Exercise goal: Please tally every line in the listing below where the word "info" appears, then give the number and nothing more.

Data provided:
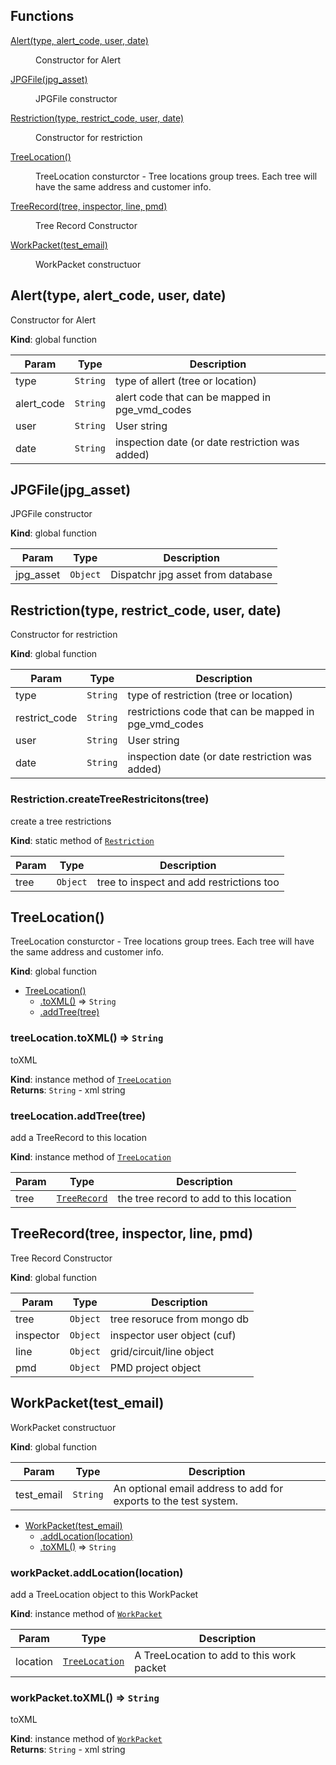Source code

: ## Functions

<dl>
<dt><a href="#Alert">Alert(type, alert_code, user, date)</a></dt>
<dd><p>Constructor for Alert</p>
</dd>
<dt><a href="#JPGFile">JPGFile(jpg_asset)</a></dt>
<dd><p>JPGFile constructor</p>
</dd>
<dt><a href="#Restriction">Restriction(type, restrict_code, user, date)</a></dt>
<dd><p>Constructor for restriction</p>
</dd>
<dt><a href="#TreeLocation">TreeLocation()</a></dt>
<dd><p>TreeLocation consturctor - Tree locations group trees.  Each tree will have the same address and customer info.</p>
</dd>
<dt><a href="#TreeRecord">TreeRecord(tree, inspector, line, pmd)</a></dt>
<dd><p>Tree Record Constructor</p>
</dd>
<dt><a href="#WorkPacket">WorkPacket(test_email)</a></dt>
<dd><p>WorkPacket constructuor</p>
</dd>
</dl>

<a name="Alert"></a>

## Alert(type, alert_code, user, date)
Constructor for Alert

**Kind**: global function  

| Param | Type | Description |
| --- | --- | --- |
| type | <code>String</code> | type of allert (tree or location) |
| alert_code | <code>String</code> | alert code that can be mapped in pge_vmd_codes |
| user | <code>String</code> | User string |
| date | <code>String</code> | inspection date (or date restriction was added) |

<a name="JPGFile"></a>

## JPGFile(jpg_asset)
JPGFile constructor

**Kind**: global function  

| Param | Type | Description |
| --- | --- | --- |
| jpg_asset | <code>Object</code> | Dispatchr jpg asset from database |

<a name="Restriction"></a>

## Restriction(type, restrict_code, user, date)
Constructor for restriction

**Kind**: global function  

| Param | Type | Description |
| --- | --- | --- |
| type | <code>String</code> | type of restriction (tree or location) |
| restrict_code | <code>String</code> | restrictions code that can be mapped in pge_vmd_codes |
| user | <code>String</code> | User string |
| date | <code>String</code> | inspection date (or date restriction was added) |

<a name="Restriction.createTreeRestricitons"></a>

### Restriction.createTreeRestricitons(tree)
create a tree restrictions

**Kind**: static method of <code>[Restriction](#Restriction)</code>  

| Param | Type | Description |
| --- | --- | --- |
| tree | <code>Object</code> | tree to inspect and add restrictions too |

<a name="TreeLocation"></a>

## TreeLocation()
TreeLocation consturctor - Tree locations group trees.  Each tree will have the same address and customer info.

**Kind**: global function  

* [TreeLocation()](#TreeLocation)
    * [.toXML()](#TreeLocation+toXML) ⇒ <code>String</code>
    * [.addTree(tree)](#TreeLocation+addTree)

<a name="TreeLocation+toXML"></a>

### treeLocation.toXML() ⇒ <code>String</code>
toXML

**Kind**: instance method of <code>[TreeLocation](#TreeLocation)</code>  
**Returns**: <code>String</code> - xml string  
<a name="TreeLocation+addTree"></a>

### treeLocation.addTree(tree)
add a TreeRecord to this location

**Kind**: instance method of <code>[TreeLocation](#TreeLocation)</code>  

| Param | Type | Description |
| --- | --- | --- |
| tree | <code>[TreeRecord](#TreeRecord)</code> | the tree record to add to this location |

<a name="TreeRecord"></a>

## TreeRecord(tree, inspector, line, pmd)
Tree Record Constructor

**Kind**: global function  

| Param | Type | Description |
| --- | --- | --- |
| tree | <code>Object</code> | tree resoruce from mongo db |
| inspector | <code>Object</code> | inspector user object (cuf) |
| line | <code>Object</code> | grid/circuit/line object |
| pmd | <code>Object</code> | PMD project object |

<a name="WorkPacket"></a>

## WorkPacket(test_email)
WorkPacket constructuor

**Kind**: global function  

| Param | Type | Description |
| --- | --- | --- |
| test_email | <code>String</code> | An optional email address to add for exports to the test system. |


* [WorkPacket(test_email)](#WorkPacket)
    * [.addLocation(location)](#WorkPacket+addLocation)
    * [.toXML()](#WorkPacket+toXML) ⇒ <code>String</code>

<a name="WorkPacket+addLocation"></a>

### workPacket.addLocation(location)
add a TreeLocation object to this WorkPacket

**Kind**: instance method of <code>[WorkPacket](#WorkPacket)</code>  

| Param | Type | Description |
| --- | --- | --- |
| location | <code>[TreeLocation](#TreeLocation)</code> | A TreeLocation to add to this work packet |

<a name="WorkPacket+toXML"></a>

### workPacket.toXML() ⇒ <code>String</code>
toXML

**Kind**: instance method of <code>[WorkPacket](#WorkPacket)</code>  
**Returns**: <code>String</code> - xml string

Answer section: 2